Vertebral bone and portions of the problematic disc are removed to create space for the fusion to occur. If the disc has collapsed, the bones are moved back into an anatomical position.
The disc space is prepared and a spinal implant containing bone graft is inserted into it. In some cases, the surgeon places additional bone graft or other special materials around the implant to stimulate bone growth.
Special screws known as pedicle screws are placed into the bone. Connecting rods are inserted into the screws to provide extra stability.
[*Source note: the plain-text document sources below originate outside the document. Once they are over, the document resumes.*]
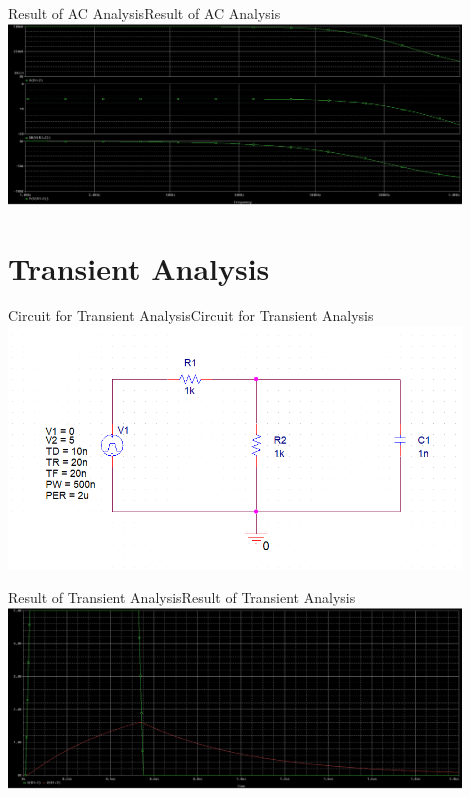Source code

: \documentclass[12pt]{../manual}
\begin{document}
\begin{myfigure}[label=fig:acAnalRes]{Result of AC Analysis}{Result of AC Analysis}
\includegraphics[width=0.9\textwidth]{figures/ResultACAnalysisCrop.PNG}
\end{myfigure}

\newpage
\section{Transient Analysis}
\begin{myfigure}[colback=white,label=fig:trans]{Circuit for Transient Analysis}{Circuit for Transient Analysis}
\includegraphics[width=0.9\textwidth]{figures/TransientAnalysisCircuitCrop.PNG}
\end{myfigure}

\begin{myfigure}[label=fig:transAnalRes]{Result of Transient Analysis}{Result of Transient Analysis}
\includegraphics[width=0.9\textwidth]{figures/ResultTransientAnalysisCrop.PNG}
\end{myfigure}
\end{document}
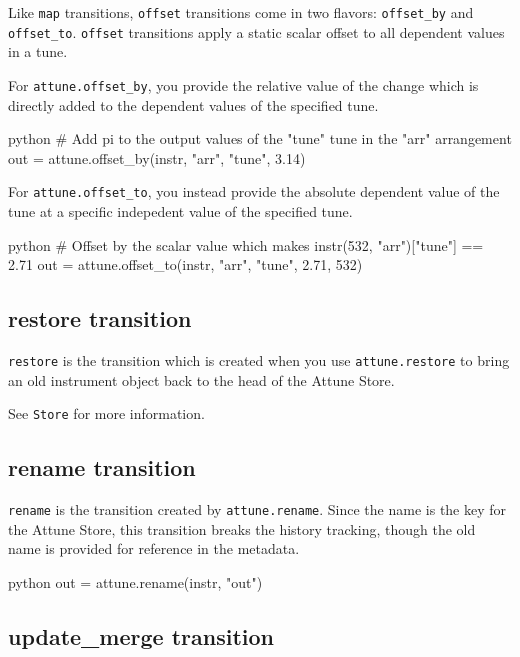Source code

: Like \texttt{map} transitions, \texttt{offset} transitions come in two
flavors: \texttt{offset\_by} and \texttt{offset\_to}.
\texttt{offset} transitions apply a static scalar offset to all
dependent values in a tune.

For \texttt{attune.offset\_by}, you provide the relative value of the
change which is directly added to the dependent values of the specified
tune.

\begin{codefragment}{python}
# Add pi to the output values of the "tune" tune in the "arr" arrangement
out = attune.offset_by(instr, "arr", "tune", 3.14)
\end{codefragment}

For \texttt{attune.offset\_to}, you instead provide the absolute
dependent value of the tune at a specific indepedent value of the
specified tune.

\begin{codefragment}{python}
# Offset by the scalar value which makes instr(532, "arr")["tune"] == 2.71
out = attune.offset_to(instr, "arr", "tune", 2.71, 532)
\end{codefragment}

\hypertarget{restore-transition}{%
\subsection{restore transition}\label{restore-transition}}

\texttt{restore} is the transition which is created when you use
\texttt{attune.restore} to bring an old instrument object back to the
head of the Attune Store.

See \texttt{Store} for more information.

\hypertarget{rename-transition}{%
\subsection{rename transition}\label{rename-transition}}

\texttt{rename} is the transition created by \texttt{attune.rename}.
Since the name is the key for the Attune Store, this transition breaks
the history tracking, though the old name is provided for reference in
the metadata.

\begin{codefragment}{python}
out = attune.rename(instr, "out")
\end{codefragment}

\hypertarget{update_merge-transition}{%
\subsection{update\_merge transition}\label{update_merge-transition}}

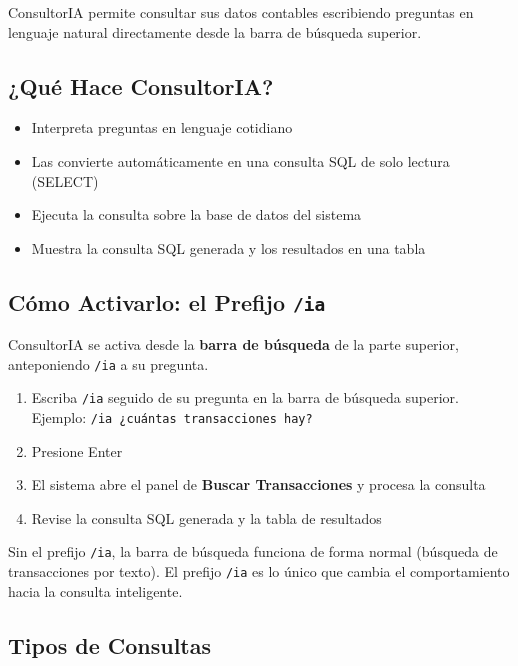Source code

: ConsultorIA permite consultar sus datos contables escribiendo preguntas en lenguaje natural directamente desde la barra de búsqueda superior.

\subsection{¿Qué Hace ConsultorIA?}

\begin{itemize}
    \item Interpreta preguntas en lenguaje cotidiano
    \item Las convierte automáticamente en una consulta SQL de solo lectura (SELECT)
    \item Ejecuta la consulta sobre la base de datos del sistema
    \item Muestra la consulta SQL generada y los resultados en una tabla
\end{itemize}

\subsection{Cómo Activarlo: el Prefijo \texttt{/ia}}

ConsultorIA se activa desde la \textbf{barra de búsqueda} de la parte superior, anteponiendo \texttt{/ia} a su pregunta.

\begin{enumerate}
    \item Escriba \texttt{/ia} seguido de su pregunta en la barra de búsqueda superior. \\
    Ejemplo: \texttt{/ia ¿cuántas transacciones hay?}
    \item Presione Enter
    \item El sistema abre el panel de \textbf{Buscar Transacciones} y procesa la consulta
    \item Revise la consulta SQL generada y la tabla de resultados
\end{enumerate}

\begin{notebox}
Sin el prefijo \texttt{/ia}, la barra de búsqueda funciona de forma normal (búsqueda de transacciones por texto). El prefijo \texttt{/ia} es lo único que cambia el comportamiento hacia la consulta inteligente.
\end{notebox}

\subsection{Tipos de Consultas}

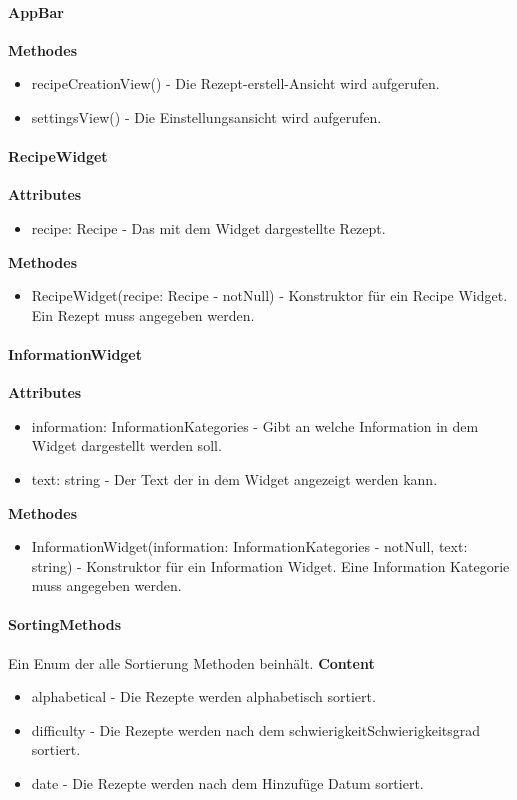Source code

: \documentclass[parskip=full]{scrartcl}
\begin{document}
\paragraph{AppBar}
\textbf{Methodes}
\begin{itemize}
    \item recipeCreationView() - Die Rezept-erstell-Ansicht wird aufgerufen.
    \item settingsView() - Die Einstellungsansicht wird aufgerufen.
\end{itemize}

\paragraph{RecipeWidget}
\textbf{Attributes}
\begin{itemize}
    \item recipe: Recipe - Das mit dem Widget dargestellte Rezept.
\end{itemize}
\textbf{Methodes}
\begin{itemize}
    \item RecipeWidget(recipe: Recipe - notNull) - Konstruktor für ein Recipe Widget. Ein Rezept muss angegeben werden.
\end{itemize}

\paragraph{InformationWidget}
\label{sec:InformationWidget}
\textbf{Attributes}
\begin{itemize}
    \item information: InformationKategories - Gibt an welche Information in dem Widget dargestellt werden soll.
    \item text: string - Der Text der in dem Widget angezeigt werden kann.
\end{itemize}

\textbf{Methodes}
\begin{itemize}
    \item InformationWidget(information: InformationKategories - notNull, text: string) - Konstruktor für ein Information Widget. Eine Information Kategorie muss angegeben werden.
\end{itemize}

\paragraph{SortingMethods}
Ein Enum der alle Sortierung Methoden beinhält.
\textbf{Content}
\begin{itemize}
    \item  alphabetical - Die Rezepte werden alphabetisch sortiert.
    \item  difficulty - Die Rezepte werden nach dem \gls{schwierigkeit}{Schwierigkeitsgrad} sortiert.
    \item  date - Die Rezepte werden nach dem Hinzufüge Datum sortiert.
\end{itemize}
\end{document}
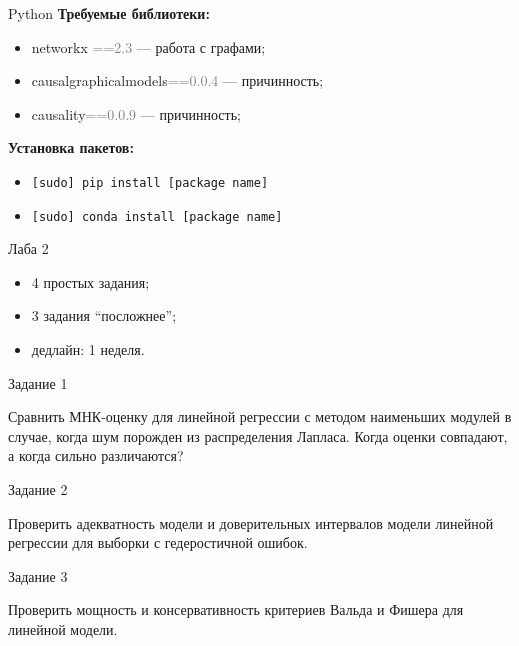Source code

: \documentclass[9pt,pdf,utf8,hyperref={unicode},aspectratio=169]{beamer}
\begin{document}
\iffalse
\begin{frame}{Python}
    \textbf{Требуемые библиотеки:}\\
    \begin{itemize}
    \item networkx\textcolor{gray}{ ==2.3} --- работа с графами;
    \item causalgraphicalmodels\textcolor{gray}{==0.0.4} --- причинность;
    \item causality\textcolor{gray}{==0.0.9} --- причинность;
    \end{itemize}
    \bf{Установка пакетов:}\\
    \begin{itemize}
    
    \item \tt{[sudo] pip install [package name]}
    \item \tt{[sudo] conda install [package name]}

    \end{itemize}
\end{frame}
\begin{frame}{Лаба 2}
\begin{itemize}
\item 4 простых задания;
\item 3 задания ``посложнее'';
\item дедлайн: 1 неделя.
\end{itemize}
\end{frame}

\begin{frame}{Задание 1}
\begin{block}{}
Сравнить МНК-оценку для линейной регрессии с методом наименьших модулей в случае, когда шум порожден из распределения Лапласа.
Когда оценки совпадают, а когда сильно различаются? 
\end{block}
\end{frame}

\begin{frame}{Задание 2}
\begin{block}{}
Проверить адекватность модели и доверительных интервалов модели линейной регрессии для выборки с гедеростичной ошибок.
\end{block}
\end{frame}


\begin{frame}{Задание 3}
\begin{block}{}
Проверить мощность и консервативность критериев Вальда и Фишера для линейной модели.
\end{block}
\end{frame}
\end{document}
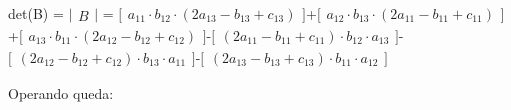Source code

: \documentclass[11pt]{article}
\begin{document}
    det(B) = \(\bigl|\begin{matrix}B\end{matrix}\bigr|\) =
\(\bigl[\begin{matrix}a_{11} \cdot b_{12} \cdot (2a_{13}-b_{13}+c_{13})\end{matrix}\bigr]\)+\(\bigl[\begin{matrix}a_{12} \cdot b_{13} \cdot (2a_{11}-b_{11}+c_{11})\end{matrix}\bigr]\)+\(\bigl[\begin{matrix}a_{13} \cdot b_{11} \cdot (2a_{12}-b_{12}+c_{12})\end{matrix}\bigr]\)-\(\bigl[\begin{matrix}(2a_{11}-b_{11}+c_{11}) \cdot b_{12} \cdot a_{13}\end{matrix}\bigr]\)-\(\bigl[\begin{matrix}(2a_{12}-b_{12}+c_{12}) \cdot b_{13} \cdot a_{11}\end{matrix}\bigr]\)-\(\bigl[\begin{matrix}(2a_{13}-b_{13}+c_{13}) \cdot b_{11} \cdot a_{12}\end{matrix}\bigr]\)

    Operando queda:
\end{document}
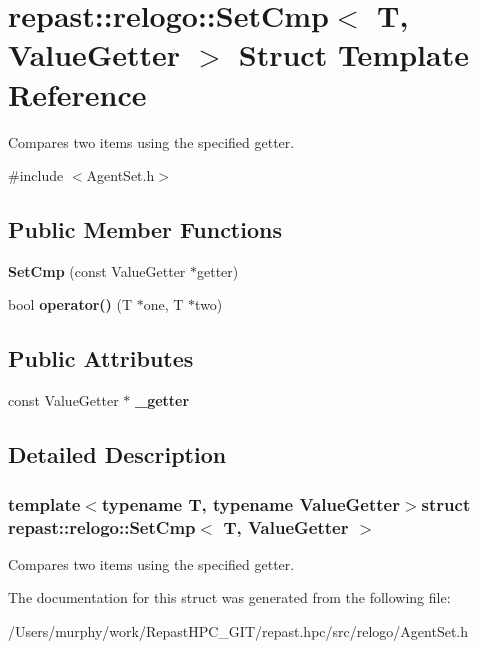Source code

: \hypertarget{structrepast_1_1relogo_1_1_set_cmp}{\section{repast\-:\-:relogo\-:\-:Set\-Cmp$<$ T, Value\-Getter $>$ Struct Template Reference}
\label{structrepast_1_1relogo_1_1_set_cmp}
}


Compares two items using the specified getter.  




{\ttfamily \#include $<$Agent\-Set.\-h$>$}

\subsection*{Public Member Functions}
\begin{DoxyCompactItemize}
\item 
\hypertarget{structrepast_1_1relogo_1_1_set_cmp_a43b579d59a9292f40fd24672090fca75}{{\bfseries Set\-Cmp} (const Value\-Getter $\ast$getter)}\label{structrepast_1_1relogo_1_1_set_cmp_a43b579d59a9292f40fd24672090fca75}

\item 
\hypertarget{structrepast_1_1relogo_1_1_set_cmp_a460d264b98975b66038a7cc0eead34a9}{bool {\bfseries operator()} (T $\ast$one, T $\ast$two)}\label{structrepast_1_1relogo_1_1_set_cmp_a460d264b98975b66038a7cc0eead34a9}

\end{DoxyCompactItemize}
\subsection*{Public Attributes}
\begin{DoxyCompactItemize}
\item 
\hypertarget{structrepast_1_1relogo_1_1_set_cmp_a26d5897fee7b4dee6f8735649cb4be23}{const Value\-Getter $\ast$ {\bfseries \-\_\-getter}}\label{structrepast_1_1relogo_1_1_set_cmp_a26d5897fee7b4dee6f8735649cb4be23}

\end{DoxyCompactItemize}


\subsection{Detailed Description}
\subsubsection*{template$<$typename T, typename Value\-Getter$>$struct repast\-::relogo\-::\-Set\-Cmp$<$ T, Value\-Getter $>$}

Compares two items using the specified getter. 

The documentation for this struct was generated from the following file\-:\begin{DoxyCompactItemize}
\item 
/\-Users/murphy/work/\-Repast\-H\-P\-C\-\_\-\-G\-I\-T/repast.\-hpc/src/relogo/Agent\-Set.\-h\end{DoxyCompactItemize}
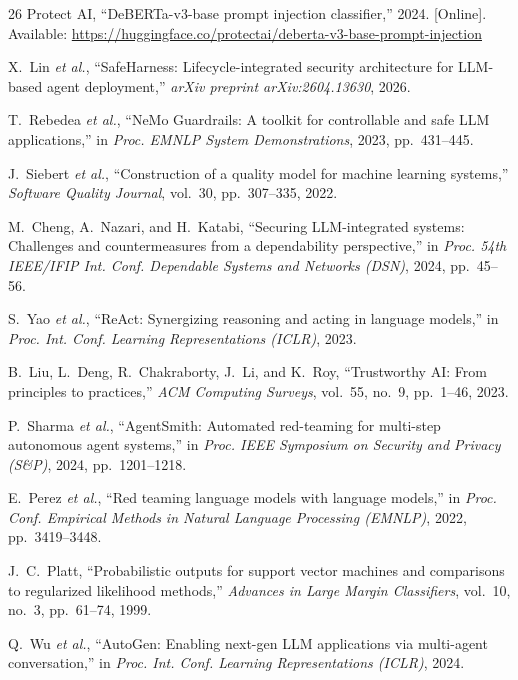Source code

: \documentclass[conference]{IEEEtran}
\begin{document}
\begin{thebibliography}{26}
Protect AI, ``DeBERTa-v3-base prompt injection classifier,'' 2024. [Online]. Available: \url{https://huggingface.co/protectai/deberta-v3-base-prompt-injection}

X.~Lin \textit{et al.}, ``SafeHarness: Lifecycle-integrated security architecture for LLM-based agent deployment,'' \textit{arXiv preprint arXiv:2604.13630}, 2026.

T.~Rebedea \textit{et al.}, ``NeMo Guardrails: A toolkit for controllable and safe LLM applications,'' in \textit{Proc. EMNLP System Demonstrations}, 2023, pp.~431--445.

J.~Siebert \textit{et al.}, ``Construction of a quality model for machine learning systems,'' \textit{Software Quality Journal}, vol.~30, pp.~307--335, 2022.

M.~Cheng, A.~Nazari, and H.~Katabi, ``Securing LLM-integrated systems: Challenges and countermeasures from a dependability perspective,'' in \textit{Proc. 54th IEEE/IFIP Int. Conf. Dependable Systems and Networks (DSN)}, 2024, pp.~45--56.

S.~Yao \textit{et al.}, ``ReAct: Synergizing reasoning and acting in language models,'' in \textit{Proc. Int. Conf. Learning Representations (ICLR)}, 2023.

B.~Liu, L.~Deng, R.~Chakraborty, J.~Li, and K.~Roy, ``Trustworthy AI: From principles to practices,'' \textit{ACM Computing Surveys}, vol.~55, no.~9, pp.~1--46, 2023.

P.~Sharma \textit{et al.}, ``AgentSmith: Automated red-teaming for multi-step autonomous agent systems,'' in \textit{Proc. IEEE Symposium on Security and Privacy (S\&P)}, 2024, pp.~1201--1218.

E.~Perez \textit{et al.}, ``Red teaming language models with language models,'' in \textit{Proc. Conf. Empirical Methods in Natural Language Processing (EMNLP)}, 2022, pp.~3419--3448.

J.~C.~Platt, ``Probabilistic outputs for support vector machines and comparisons to regularized likelihood methods,'' \textit{Advances in Large Margin Classifiers}, vol.~10, no.~3, pp.~61--74, 1999.

Q.~Wu \textit{et al.}, ``AutoGen: Enabling next-gen LLM applications via multi-agent conversation,'' in \textit{Proc. Int. Conf. Learning Representations (ICLR)}, 2024.


\end{thebibliography}
\end{document}
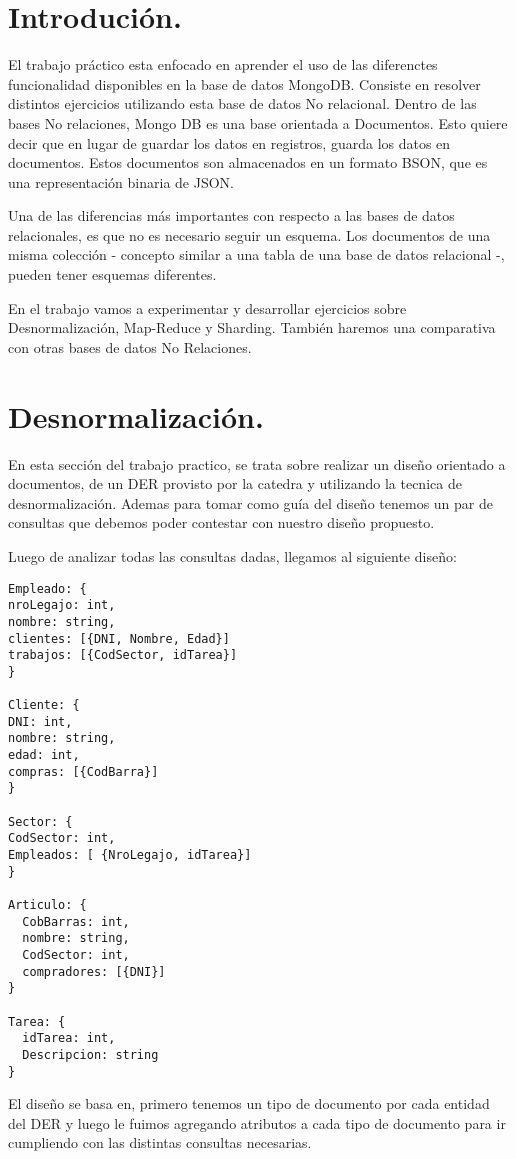 \section{Introdución.}
El trabajo práctico esta enfocado en aprender el uso de las diferenctes funcionalidad disponibles en la base de datos MongoDB. Consiste en resolver distintos ejercicios utilizando esta base de datos No relacional. Dentro de las bases No relaciones, Mongo DB es una base orientada a Documentos. Esto quiere decir que en lugar de guardar los datos en registros, guarda los datos en documentos. Estos documentos son almacenados en un formato BSON, que es una representación binaria de JSON.

Una de las diferencias más importantes con respecto a las bases de datos relacionales, es que no es necesario seguir un esquema. Los documentos de una misma colección - concepto similar a una tabla de una base de datos relacional -, pueden tener esquemas diferentes.

En el trabajo vamos a experimentar y desarrollar ejercicios sobre Desnormalización, Map-Reduce y Sharding. También haremos una comparativa con otras bases de datos No Relaciones.

\section{Desnormalización.}
En esta sección del trabajo practico, se trata sobre realizar un diseño orientado a documentos, de un DER provisto por la catedra y utilizando la tecnica de desnormalización. Ademas para tomar como guía del diseño tenemos un par de consultas que debemos poder contestar con nuestro diseño propuesto.

Luego de analizar todas las consultas dadas, llegamos al siguiente diseño:

\begin{lstlisting}
Empleado: {
nroLegajo: int,
nombre: string,
clientes: [{DNI, Nombre, Edad}]
trabajos: [{CodSector, idTarea}]
}

Cliente: {
DNI: int,
nombre: string,
edad: int,
compras: [{CodBarra}]
}

Sector: {
CodSector: int,
Empleados: [ {NroLegajo, idTarea}]
}

Articulo: {
  CobBarras: int,
  nombre: string,
  CodSector: int,
  compradores: [{DNI}]
}

Tarea: {
  idTarea: int,
  Descripcion: string
}

\end{lstlisting}
El diseño se basa en, primero tenemos un tipo de documento por cada entidad del DER y luego le fuimos agregando atributos a cada tipo de documento para ir cumpliendo con las distintas consultas necesarias.

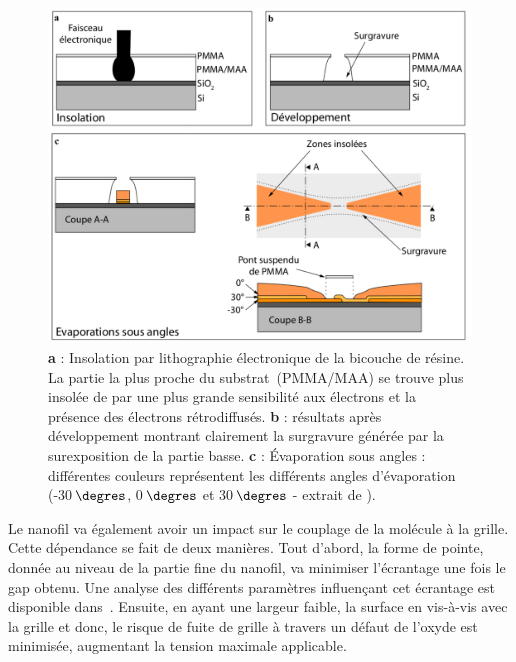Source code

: \begin{figure}[h!]
\centering \includegraphics[scale=0.45]{Fabrication/EvapAngle/EvapAngle.pdf}
\caption{\textbf{a} : Insolation par lithographie électronique de la bicouche de résine. La partie la plus proche du substrat~(PMMA/MAA) se trouve plus insolée de par une plus grande sensibilité aux électrons et la présence des électrons rétrodiffusés. \textbf{b} : résultats après développement montrant clairement la surgravure générée par la surexposition de la partie basse. \textbf{c} : Évaporation sous angles : différentes couleurs représentent les différents angles d'évaporation (-30$\,\degres$, 0$\,\degres$ et 30$\,\degres$ - extrait de \cite{RochPhd}).}
\label{EvapAngle}
\end{figure}

Le nanofil va également avoir un impact sur le couplage de la molécule à la grille. Cette dépendance se fait de deux manières. Tout d'abord, la forme de pointe, donnée au niveau de la partie fine du nanofil, va minimiser l'écrantage une fois le gap obtenu. Une analyse des différents paramètres influençant cet écrantage est disponible dans~\cite{Datta2009}. Ensuite, en ayant une largeur faible, la surface en vis-à-vis avec la grille et donc, le risque de fuite de grille à travers un défaut de l'oxyde est minimisée, augmentant la tension maximale applicable.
Posterior Lumbar Interbody Fusion (PLIF)
This minimally invasive procedure could also be referred to as a Transforaminal Interbody Fusion (TLIF). A small incision is made on the patient’s back to access the lumbar spine. Patients tend to experience less post-surgical pain and recover faster from surgery using this approach.
The DLIF Procedure
The patient is positioned on his or her side, and a very small incision is made.
The surgeon uses X-Ray imaging to make sure the patient is positioned properly so he can access the damaged or diseased disc. A series of tubular dilators is inserted through the soft tissues and fibers of the psoas muscle to create a tiny “tunnel” through which the surgeon may view the spine and perform surgery.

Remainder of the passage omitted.